7 Million Labor Books Fail to Be Digitized. What It Means for Pensions
By June 10, 2026, every fourth labor book in Ukraine remains undigitized — and this is no longer a deadline, but the beginning of a new queue at the Pension Fund of Ukraine.
By Tetiana Suchkova-Ladik
June 10, 2026 · 2 min read
As of May 30, 2026, more than 18 million out of approximately 25 million labor books have been digitized. In other words, about 7 million have not. The Ministry of Social Policy reassured the public this week: the June 10 deadline does not mean loss of seniority, and digitization will continue. However, behind this official reassurance lies a specific practical fork in the road.
What actually changes after June 10
The five-year transition period launched by law No. 1217-IX in February 2021 officially concludes. The paper labor book ceases to be the priority document for record-keeping — priority shifts to electronic data from the Pension Fund's Insured Persons Register.
However, there is a significant clarification: as the Pension Fund informed Radio Liberty in response to an inquiry, after June 10, authorities will continue to accept and process scanned documents. No fines or sanctions for delays are provided for in the legislation.
Where the real trap lies
The problem is not with seniority as such, but with seniority before 2004. Data after January 1, 2004 already exists in the electronic register — employers submitted it monthly. However, Soviet and early post-Soviet records exist only on paper.

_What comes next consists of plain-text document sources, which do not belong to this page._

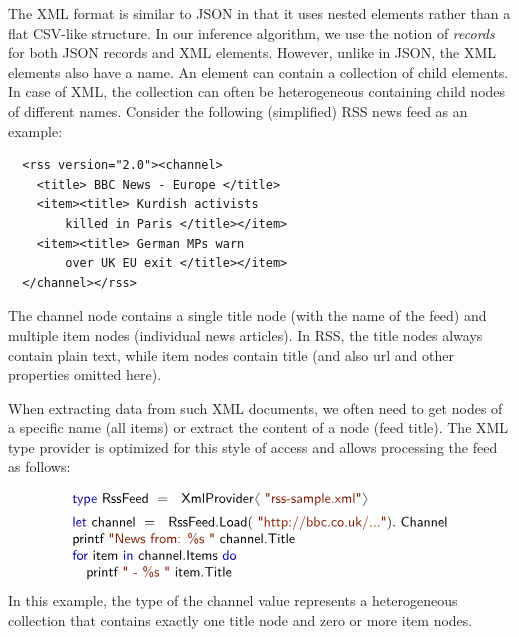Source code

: \documentclass[preprint]{sigplanconf}
\newcommand{\langl}{\begin{picture}(4.5,7)
\put(1.1,2.5){\rotatebox{60}{\line(1,0){5.5}}}
\put(1.1,2.5){\rotatebox{300}{\line(1,0){5.5}}}
\end{picture}}
\newcommand{\rangl}{\begin{picture}(4.5,7)
\put(.9,2.5){\rotatebox{120}{\line(1,0){5.5}}}
\put(.9,2.5){\rotatebox{240}{\line(1,0){5.5}}}
\end{picture}}
\newcommand{\kvd}[1]{\textnormal{\textcolor{kvdclr}{\sffamily #1}}}
\newcommand{\str}[1]{\textnormal{\textcolor{strclr}{\sffamily "#1"}}}
\newcommand{\ident}[1]{\textnormal{\sffamily #1}}
\begin{document}
The XML format is similar to JSON in that it uses nested elements rather than a flat CSV-like 
structure. In our inference algorithm, we use the notion of \emph{records} for both JSON records 
and XML elements. However, unlike in JSON, the XML elements also have a name. An element can 
contain a collection of child elements. In case of XML, the collection can often be heterogeneous 
containing child nodes of different names. Consider the following (simplified) RSS news feed as an example:
%
{\small{
\begin{verbatim}
  <rss version="2.0"><channel>
    <title> BBC News - Europe </title>
    <item><title> Kurdish activists 
        killed in Paris </title></item>
    <item><title> German MPs warn 
        over UK EU exit </title></item>
  </channel></rss>
\end{verbatim}
}}
%
\noindent
The \ident{channel} node contains a single \ident{title} node (with the name of the feed) and multiple 
\ident{item} nodes (individual news articles). In RSS, the \ident{title} nodes always contain plain text,
while \ident{item} nodes contain \ident{title} (and also \ident{url} and other properties omitted here).

When extracting data from such XML documents, we often need to get nodes of a specific name (all
items) or extract the content of a node (feed title). The XML type provider is optimized for 
this style of access and allows processing the feed as follows:

\noindent
\begin{equation*}
\begin{array}{l}
 \kvd{type}~\ident{RssFeed}~=~\ident{XmlProvider}\langl\str{rss-sample.xml}\rangl\hspace{1em} \\[0.5em]
 \kvd{let}~\ident{channel}~=~\ident{RssFeed.Load}(\str{http://bbc.co.uk/...}).\ident{Channel}\\
 \ident{printf}~\str{News from: \%s }~\ident{channel.Title}\\
 \kvd{for}~\ident{item}~\kvd{in}~\ident{channel.Items}~\kvd{do}\\
 \quad\ident{printf}~\str{ - \%s }~\ident{item.Title}\\
\end{array}
\end{equation*}
%
In this example, the type of the \ident{channel} value represents a heterogeneous collection
that contains exactly one \ident{title} node and zero or more \ident{item} nodes.
\end{document}
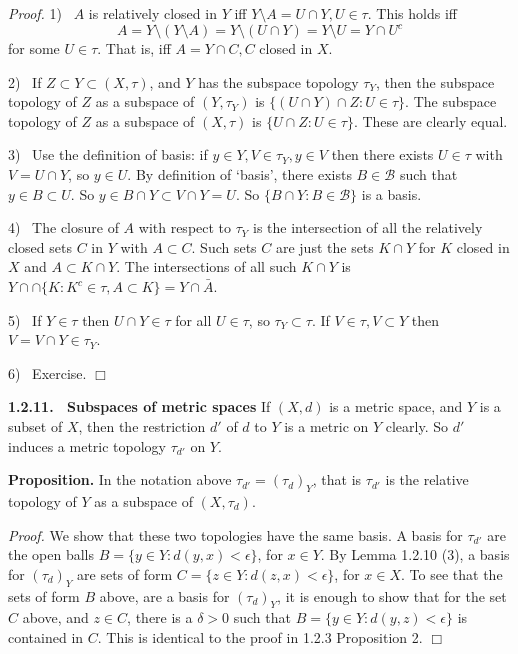 \documentclass[12pt]{article}
\newcommand{\B}[0] { \mathcal{B} }
\begin{document}
\begin{flushleft}
 \emph{Proof.  } 1) \ $A$ is  relatively closed in $Y$ iff
$Y \setminus A = U \cap Y, U \in \tau$.  This holds iff
$$A = Y \setminus (Y \setminus A) = Y \setminus (U \cap Y)
= Y \setminus U = Y \cap U^c$$
for some $U \in \tau$.  That is, iff
$A = Y \cap C, C$ closed in $X$.

2) \ If $Z \subset Y \subset (X, \tau)$, and $Y$ has the subspace topology
$\tau_Y$, then the
subspace topology of $Z$ as a subspace of $(Y,\tau_Y)$ is
$\{ (U \cap Y) \cap Z : U \in \tau \}$.
The subspace topology of $Z$ as a subspace of $(X, \tau)$
is $\{ U \cap  Z : U \in \tau \}$.  These are clearly equal.

3) \ Use the definition of basis: if $y \in Y, V \in \tau_Y, y \in V$ then
there exists $U \in \tau$ with $V = U \cap Y$, so $y \in U$.
By definition of `basis', there exists $B \in \B$ such that
$y \in B \subset U$.  So $y \in B \cap Y \subset V  \cap Y = U$.
So $\{ B  \cap Y: B \in \B \}$ is a basis.

4) \ The closure of $A$ with respect to $\tau_Y$ is the intersection
of all the relatively closed sets $C$ in $Y$ with $A \subset C$.
Such  sets $C$ are just the sets $K \cap Y$ for $K$ closed in $X$ and
$A \subset K \cap Y$.  The intersections of all such $K \cap Y$ is
$Y \cap \cap \{ K : K^c \in \tau , A \subset K \} = Y \cap \bar{A}$.

5) \ If $Y \in \tau$ then $U \cap Y \in \tau$ for all $U \in \tau$,
so $\tau_Y \subset \tau$.  If $V \in \tau, V \subset Y$ then
$V = V \cap Y \in \tau_Y$.

6) \ Exercise.  $\Box$
\end{flushleft}

\begin{flushleft}
 { \bf 1.2.11. \ Subspaces of metric spaces}  If $(X,d)$ is a metric space,
and $Y$ is a subset of $X$, then the restriction $d'$ of $d$ to $Y$
is a metric on $Y$ clearly.  So $d'$ induces a metric topology $\tau_{d'}$ on $Y$.
\end{flushleft}

\begin{flushleft}
{\bf Proposition.}  In the notation above $\tau_{d'} = (\tau_d)_Y$, that is
$\tau_{d'}$ is the relative topology of $Y$ as a subspace of $(X, \tau_d)$.
\end{flushleft}
 \emph{Proof.  }   We show that these two topologies have the same basis.
A basis for $\tau_{d'}$ are the open balls
$B = \{ y \in Y : d(y,x) < \epsilon \}$, for $x \in Y$.
By Lemma 1.2.10 (3), a basis for $(\tau_d)_Y$ are sets of form
$C = \{ z \in Y : d(z,x)  < \epsilon \}$, for $x \in X$.
To see that the sets of form $B$ above, are a basis for $(\tau_d)_Y$,
it is enough to show that for the set $C$ above, and $z \in C$,
there is a $\delta > 0$ such that
$B =  \{ y \in Y : d(y,z) < \epsilon \}$  is contained in $C$.
This is identical to the proof in
1.2.3 Proposition 2.    $\Box$
\end{document}
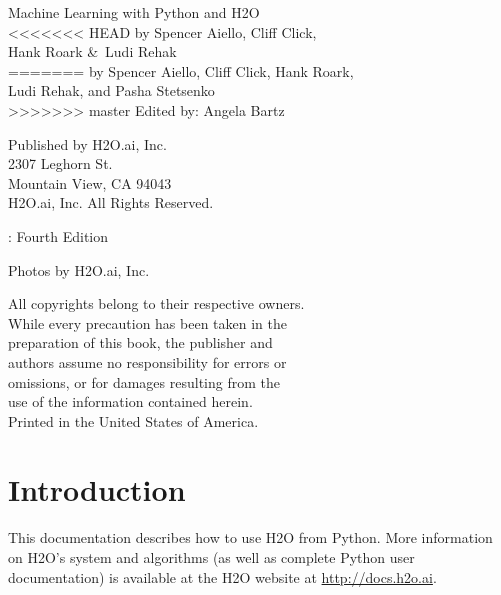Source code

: \newpage
\restoregeometry

\null\vfill %

\thispagestyle{empty}%

{\raggedright 

Machine Learning with Python and H2O\\
<<<<<<< HEAD
  by Spencer Aiello, Cliff Click, \\ Hank Roark \&\  Ludi Rehak\\
=======
  by Spencer Aiello, Cliff Click, Hank Roark, \\ Ludi Rehak, and Pasha Stetsenko \\
>>>>>>> master
Edited by: Angela Bartz
\bigskip

Published by H2O.ai, Inc. \\
2307 Leghorn St. \\
Mountain View, CA 94043\\
\bigskip
\textcopyright \the\year \hspace{1pt} H2O.ai, Inc. All Rights Reserved. 
\bigskip

\monthname \hspace{1pt}  \the\year: Fourth Edition
\bigskip

Photos by \textcopyright H2O.ai, Inc.
\bigskip

All copyrights belong to their respective owners.\\
While every precaution has been taken in the\\
preparation of this book, the publisher and\\
authors assume no responsibility for errors or\\
omissions, or for damages resulting from the\\
use of the information contained herein.\\
\bigskip
Printed in the United States of America. 
}


\newpage
\thispagestyle{empty}%

\tableofcontents
\thispagestyle{empty}%

\newpage

\section{Introduction}

This documentation describes how to use H2O from Python. More information on H2O's system and algorithms
(as well as complete Python user documentation) is available at the H2O website at {\url{http://docs.h2o.ai}}.

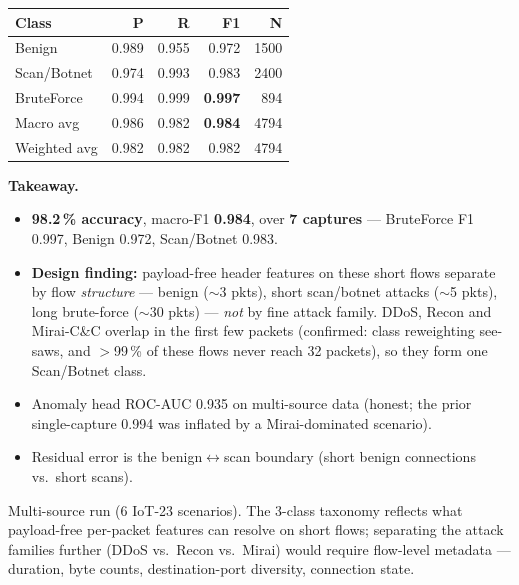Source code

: \documentclass[11pt,a4paper]{article}
\newcommand{\hd}[1]{\textbf{\textcolor{accent}{#1}}}
\begin{document}
\begin{minipage}[t]{0.50\textwidth}
\centering
\small
\renewcommand{\arraystretch}{1.15}
\begin{tabular}{@{}lrrrr@{}}
\toprule
\textbf{Class} & \textbf{P} & \textbf{R} & \textbf{F1} & \textbf{N} \\
\midrule
Benign      & 0.989 & 0.955 & 0.972 & 1500 \\
Scan/Botnet & 0.974 & 0.993 & 0.983 & 2400 \\
BruteForce  & 0.994 & 0.999 & \textbf{0.997} & 894 \\
\midrule
Macro avg    & 0.986 & 0.982 & \textbf{0.984} & 4794 \\
Weighted avg & 0.982 & 0.982 & 0.982 & 4794 \\
\bottomrule
\end{tabular}

\vspace{8pt}
\raggedright
{\small
\hd{Takeaway.}
\begin{itemize}[leftmargin=1.1em, itemsep=1pt, topsep=2pt]
  \item \textbf{98.2\,\% accuracy}, macro-F1 \textbf{0.984}, over \textbf{7 captures} --- BruteForce F1 0.997, Benign 0.972, Scan/Botnet 0.983.
  \item \hd{Design finding:} payload-free header features on these short flows separate by flow \emph{structure} --- benign ($\sim$3 pkts), short scan/botnet attacks ($\sim$5 pkts), long brute-force ($\sim$30 pkts) --- \emph{not} by fine attack family. DDoS, Recon and Mirai-C\&C overlap in the first few packets (confirmed: class reweighting see-saws, and $>$99\,\% of these flows never reach 32 packets), so they form one Scan/Botnet class.
  \item Anomaly head ROC-AUC 0.935 on multi-source data (honest; the prior single-capture 0.994 was inflated by a Mirai-dominated scenario).
  \item Residual error is the benign$\leftrightarrow$scan boundary (short benign connections vs.\ short scans).
\end{itemize}}
\end{minipage}

\vspace{4pt}
\noindent\textcolor{neutral}{\footnotesize Multi-source run (6 IoT-23 scenarios). The 3-class taxonomy reflects what payload-free per-packet features can resolve on short flows; separating the attack families further (DDoS vs.\ Recon vs.\ Mirai) would require flow-level metadata --- duration, byte counts, destination-port diversity, connection state.}
\end{document}
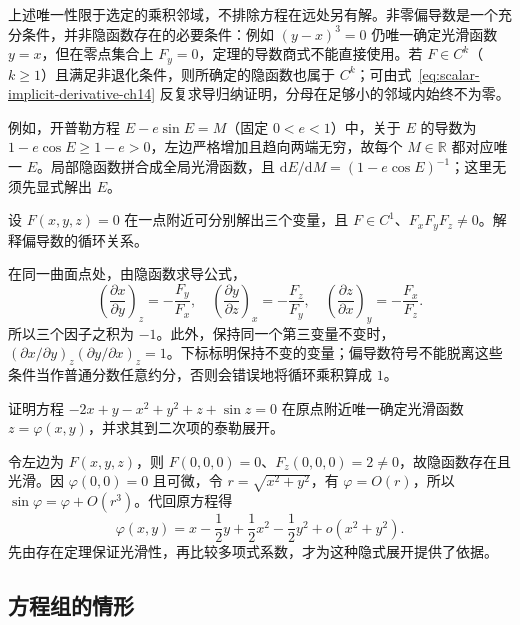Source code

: \documentclass[UTF8,12pt,a4paper,fontset=fandol]{ctexbook}
\begin{document}
上述唯一性限于选定的乘积邻域，不排除方程在远处另有解。非零偏导数是一个充分条件，并非隐函数存在的必要条件：例如 $(y-x)^3=0$ 仍唯一确定光滑函数 $y=x$，但在零点集合上 $F_y=0$，定理的导数商式不能直接使用。若 $F\in C^k$（$k\geq1$）且满足非退化条件，则所确定的隐函数也属于 $C^k$；可由式~\eqref{eq:scalar-implicit-derivative-ch14} 反复求导归纳证明，分母在足够小的邻域内始终不为零。

例如，开普勒方程 $E-e\sin E=M$（固定 $0<e<1$）中，关于 $E$ 的导数为 $1-e\cos E\geq1-e>0$，左边严格增加且趋向两端无穷，故每个 $M\in\mathbb R$ 都对应唯一 $E$。局部隐函数拼合成全局光滑函数，且 $\mathrm dE/\mathrm dM=(1-e\cos E)^{-1}$；这里无须先显式解出 $E$。

\begin{example}
\label{ex:cyclic-partial-derivative-ch14}
设 $F(x,y,z)=0$ 在一点附近可分别解出三个变量，且 $F\in C^1$、$F_xF_yF_z\ne0$。解释偏导数的循环关系。
\end{example}
\begin{solve}
在同一曲面点处，由隐函数求导公式，
\[
    \left(\frac{\partial x}{\partial y}\right)_z=-\frac{F_y}{F_x},\quad
    \left(\frac{\partial y}{\partial z}\right)_x=-\frac{F_z}{F_y},\quad
    \left(\frac{\partial z}{\partial x}\right)_y=-\frac{F_x}{F_z}.
\]
所以三个因子之积为 $-1$。此外，保持同一个第三变量不变时，$\left(\partial x/\partial y\right)_z\left(\partial y/\partial x\right)_z=1$。下标标明保持不变的变量；偏导数符号不能脱离这些条件当作普通分数任意约分，否则会错误地将循环乘积算成 $1$。
\end{solve}

\begin{example}
\label{ex:implicit-taylor-expansion-ch14}
证明方程 $-2x+y-x^2+y^2+z+\sin z=0$ 在原点附近唯一确定光滑函数 $z=\varphi(x,y)$，并求其到二次项的泰勒展开。
\end{example}
\begin{solve}
令左边为 $F(x,y,z)$，则 $F(0,0,0)=0$、$F_z(0,0,0)=2\ne0$，故隐函数存在且光滑。因 $\varphi(0,0)=0$ 且可微，令 $r=\sqrt{x^2+y^2}$，有 $\varphi=O(r)$，所以 $\sin\varphi=\varphi+O(r^3)$。代回原方程得
\[
    \varphi(x,y)=x-\frac12y+\frac12x^2-\frac12y^2+o(x^2+y^2).
\]
先由存在定理保证光滑性，再比较多项式系数，才为这种隐式展开提供了依据。
\end{solve}

\subsection{方程组的情形}
\label{subsec:implicit-functions-for-equation-systems}
\end{document}
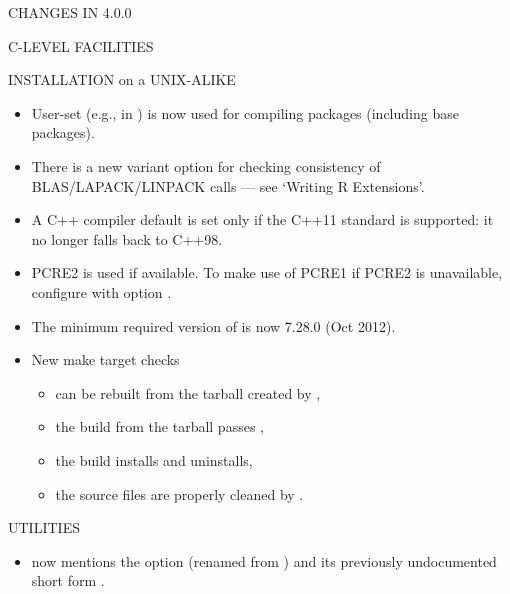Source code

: \documentclass[letterpaper]{book}
\begin{document}
\begin{Section}{ CHANGES IN 4.0.0}
\begin{SubSection}{C-LEVEL FACILITIES}
\end{SubSection}


%
\begin{SubSection}{INSTALLATION on a UNIX-ALIKE}
\begin{itemize}

\item{} User-set  (e.g., in ) is now
used for compiling packages (including base packages).

\item{} There is a new variant option 
for checking consistency of BLAS/LAPACK/LINPACK calls --- see
`Writing R Extensions'.

\item{} A C++ compiler default is set only if the C++11 standard is
supported: it no longer falls back to C++98.

\item{} PCRE2 is used if available.  To make use of PCRE1 if PCRE2
is unavailable, configure with option .

\item{} The minimum required version of  is now 7.28.0
(Oct 2012).

\item{} New make target  checks
\begin{itemize}

\item{} \R{} can be rebuilt from the tarball created by
,
\item{} the build from the tarball passes ,
\item{} the build installs and uninstalls,
\item{} the source files are properly cleaned by .

\end{itemize}


\end{itemize}


\end{SubSection}


%
\begin{SubSection}{UTILITIES}
\begin{itemize}

\item{}  now mentions the option 
(renamed from ) and its previously undocumented
short form .


\end{itemize}
\end{SubSection}
\end{Section}
\end{document}
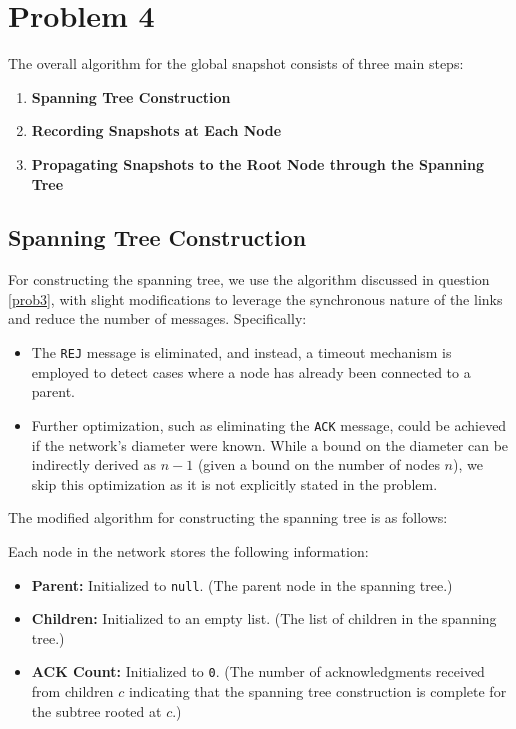 \section{Problem 4}\label{prob4}

The overall algorithm for the global snapshot consists of three main steps:
\begin{enumerate}
    \item \textbf{Spanning Tree Construction}
    \item \textbf{Recording Snapshots at Each Node}
    \item \textbf{Propagating Snapshots to the Root Node through the Spanning Tree}
\end{enumerate}

\subsection{Spanning Tree Construction}
For constructing the spanning tree, we use the algorithm discussed in question \ref{prob3}, with slight modifications to leverage the synchronous nature of the links and reduce the number of messages. Specifically:
\begin{itemize}
    \item The \texttt{REJ} message is eliminated, and instead, a timeout mechanism is employed to detect cases where a node has already been connected to a parent.
    \item Further optimization, such as eliminating the \texttt{ACK} message, could be achieved if the network's diameter were known. While a bound on the diameter can be indirectly derived as \(n-1\) (given a bound on the number of nodes \(n\)), we skip this optimization as it is not explicitly stated in the problem.
\end{itemize}

\noindent The modified algorithm for constructing the spanning tree is as follows:

Each node in the network stores the following information:
\begin{itemize}
    \item \textbf{Parent:} Initialized to \texttt{null}. (The parent node in the spanning tree.)
    \item \textbf{Children:} Initialized to an empty list. (The list of children in the spanning tree.)
    \item \textbf{ACK Count:} Initialized to \texttt{0}. (The number of acknowledgments received from children \(c\) indicating that the spanning tree construction is complete for the subtree rooted at \(c\).)
\end{itemize}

«If data is not digitized before the end of the transition period, it will not disappear, but when a pension is assigned, a person will have to personally provide paper documents — and confirming seniority before 2004 will require complicated procedures through archives or court decisions.»
— Pension Fund of Ukraine
In other words, a person does not automatically lose seniority, but takes on the burden of proving it — at the moment when it is least convenient: during retirement.
Why the queue won't disappear
Still in spring 2026, the queue for processing submitted scans reached two months. Pension Fund offices across the country recorded record visitor traffic. Meanwhile, draft law No. 14257 has been registered in the Verkhovna Rada, which provides for an official extension of the deadline — precisely because a significant portion of books have not been digitized due to the consequences of war: business relocation and archive loss.
- Who is at risk: people who began their careers before 2004 and have not yet submitted scanned copies.
- What to do now: submit an application through the Pension Fund's web portal or in person — this is possible even after June 10.
- How to check seniority: through your personal account on the Pension Fund portal or through the Diia app — an extract from the electronic labor book is available online.
If draft law No. 14257 is not passed, millions of people with non-digitized pre-war records will find themselves in a situation where the state technically «does not see» part of their working life — and they will have to prove it themselves, not the system.